- TASK GOAL: All of the data should be reproduced word for word, though its pictures must be omitted.

■ ■ ■

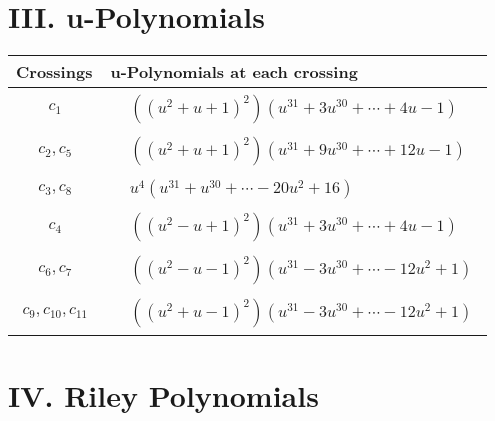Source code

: \documentclass[1p]{elsarticle_modified}
\theoremstyle{definition}
\begin{document}
\newpage\renewcommand{\arraystretch}{1}
\centering \section*{ III. u-Polynomials}
\begin{tabular}{m{50pt}|m{274pt}}
Crossings & \hspace{64pt}u-Polynomials at each crossing \\
\hline $$\begin{aligned}c_{1}\end{aligned}$$&$\begin{aligned}
&((u^2+u+1)^2)(u^{31}+3 u^{30}+\cdots+4 u-1)
\end{aligned}$\\
\hline $$\begin{aligned}c_{2},c_{5}\end{aligned}$$&$\begin{aligned}
&((u^2+u+1)^2)(u^{31}+9 u^{30}+\cdots+12 u-1)
\end{aligned}$\\
\hline $$\begin{aligned}c_{3},c_{8}\end{aligned}$$&$\begin{aligned}
&u^4(u^{31}+u^{30}+\cdots-20 u^2+16)
\end{aligned}$\\
\hline $$\begin{aligned}c_{4}\end{aligned}$$&$\begin{aligned}
&((u^2- u+1)^2)(u^{31}+3 u^{30}+\cdots+4 u-1)
\end{aligned}$\\
\hline $$\begin{aligned}c_{6},c_{7}\end{aligned}$$&$\begin{aligned}
&((u^2- u-1)^2)(u^{31}-3 u^{30}+\cdots-12 u^2+1)
\end{aligned}$\\
\hline $$\begin{aligned}c_{9},c_{10},c_{11}\end{aligned}$$&$\begin{aligned}
&((u^2+u-1)^2)(u^{31}-3 u^{30}+\cdots-12 u^2+1)
\end{aligned}$\\
\hline
\end{tabular}\newpage\renewcommand{\arraystretch}{1}
\centering \section*{ IV. Riley Polynomials}
\end{document}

■ ■ ■

- TASK SOLUTION:
Source code

: \documentclass[1p]{elsarticle_modified}
\theoremstyle{definition}
\begin{document}
\newpage\renewcommand{\arraystretch}{1}
\centering \section*{ III. u-Polynomials}
\begin{tabular}{m{50pt}|m{274pt}}
Crossings & \hspace{64pt}u-Polynomials at each crossing \\
\hline $$\begin{aligned}c_{1}\end{aligned}$$&$\begin{aligned}
&((u^2+u+1)^2)(u^{31}+3 u^{30}+\cdots+4 u-1)
\end{aligned}$\\
\hline $$\begin{aligned}c_{2},c_{5}\end{aligned}$$&$\begin{aligned}
&((u^2+u+1)^2)(u^{31}+9 u^{30}+\cdots+12 u-1)
\end{aligned}$\\
\hline $$\begin{aligned}c_{3},c_{8}\end{aligned}$$&$\begin{aligned}
&u^4(u^{31}+u^{30}+\cdots-20 u^2+16)
\end{aligned}$\\
\hline $$\begin{aligned}c_{4}\end{aligned}$$&$\begin{aligned}
&((u^2- u+1)^2)(u^{31}+3 u^{30}+\cdots+4 u-1)
\end{aligned}$\\
\hline $$\begin{aligned}c_{6},c_{7}\end{aligned}$$&$\begin{aligned}
&((u^2- u-1)^2)(u^{31}-3 u^{30}+\cdots-12 u^2+1)
\end{aligned}$\\
\hline $$\begin{aligned}c_{9},c_{10},c_{11}\end{aligned}$$&$\begin{aligned}
&((u^2+u-1)^2)(u^{31}-3 u^{30}+\cdots-12 u^2+1)
\end{aligned}$\\
\hline
\end{tabular}\newpage\renewcommand{\arraystretch}{1}
\centering \section*{ IV. Riley Polynomials}
\end{document}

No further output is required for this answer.